The Prefect Blog
Published in

The Prefect Blog

Serverless Real-Time Data Pipelines on AWS with Prefect, ECS and GitHub Actions

A guide to fully automated serverless real-time data pipelines

Most data platforms these days are still operated using batch processing. Even though streaming technology matured, building automated and reliable real-time data pipelines is still difficult and often requires a team of engineers to operate the underlying platform. But it doesn’t have to be that way. We wrote about it already last year.

In this post, we’ll get more hands-on. You’ll see how to turn any batch processing Python script into a real-time data pipeline orchestrated by Prefect. We’ll deploy the real-time streaming flow to a serverless containerized service running on AWS ECS Fargate — all resources will be deployed with Infrastructure as Code (leveraging CloudFormation), and the deployment process can be triggered with a single click from a GitHub Actions workflow.

With a CI/CD template, we’ll then ensure that future changes will be automatically redeployed with no manual intervention and no downtime.

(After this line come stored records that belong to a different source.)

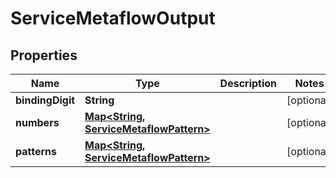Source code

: 

# ServiceMetaflowOutput

## Properties

Name | Type | Description | Notes
------------ | ------------- | ------------- | -------------
**bindingDigit** | **String** |  |  [optional]
**numbers** | [**Map&lt;String, ServiceMetaflowPattern&gt;**](ServiceMetaflowPattern.md) |  |  [optional]
**patterns** | [**Map&lt;String, ServiceMetaflowPattern&gt;**](ServiceMetaflowPattern.md) |  |  [optional]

Table of contents:1. Why Prefect 2.0 for real-time data pipelines?
Drawbacks of batch processing
Opinion: why you likely don’t need a distributed message queue
How can Prefect 2.0 handle such low-latency real-time workflows?
Benefits of moving towards real-time workflows with Prefect 2.0
Why can I not just run a single DAG 24/7?
2. Demo time!
Prerequisites
Typical batch-processing flow
Turn it into a streaming service
What if something goes wrong?
3. Getting value from real-time: take automated action!
Using Prefect Blocks to store key-value pairs
Validate the data
Conclusion on a local demo
4. Deploy the real-time data pipeline as a serverless container
Configure repository secrets
Deploy the entire infrastructure in a single click
Observe the real-time data pipelines in your Prefect UI
5. Automate future deployments with CI/CD
Making changes to the code
(Optional) One flow run gets stuck in a Running state
What happens when there are infrastructure issues?
Limitations of the approach presented in this post
6. Clean up the resourcesNext steps

1. Why Prefect 2.0 for real-time data pipelines?

Drawbacks of batch processing

While batch processing minimizes operational complexity, its drawback is that you can’t do anything with that data until it lands in your data warehouse or data lake. This might take from several minutes to hours or days.

But what if you want to take action immediately without waiting for slow-moving batch processing DAGs? What if you want to continuously replicate data from source systems to your staging area in real-time? Or if you want that your dbt transformations are continuously rebuilt as soon as raw data lands in your staging area? And what if you want to continuously stream metadata changes to a platform such as OpenMetadata?

To solve those problems, many engineers turn for help to distributed message queues such as Kafka, but such tools don’t lend themselves well to the Modern Data Stack and to (often data science-driven) Python-based workflows. And even if you get such a distributed platform to work, the operational complexity of maintaining a separate streaming platform is high and requires changing how your work. Is there a middle ground? Yes, there is! Say hi to Prefect 2.0 with the Orion engine.

Opinion: why you likely don’t need a distributed message queue

Using tools such as Kafka for real-time streaming use cases may be helpful if your data streams must be simultaneously processed by multiple consumers. However, if your only consumer is your data warehouse (your single source of truth), and all downstream workflows consume data from there, distributed message queues are redundant. Instead, you can build a real-time streaming service for each producer (e.g., one per source system). This service can continuously load new data streams (e.g., via Change Data Capture) into your data warehouse, data lake, or time-series database.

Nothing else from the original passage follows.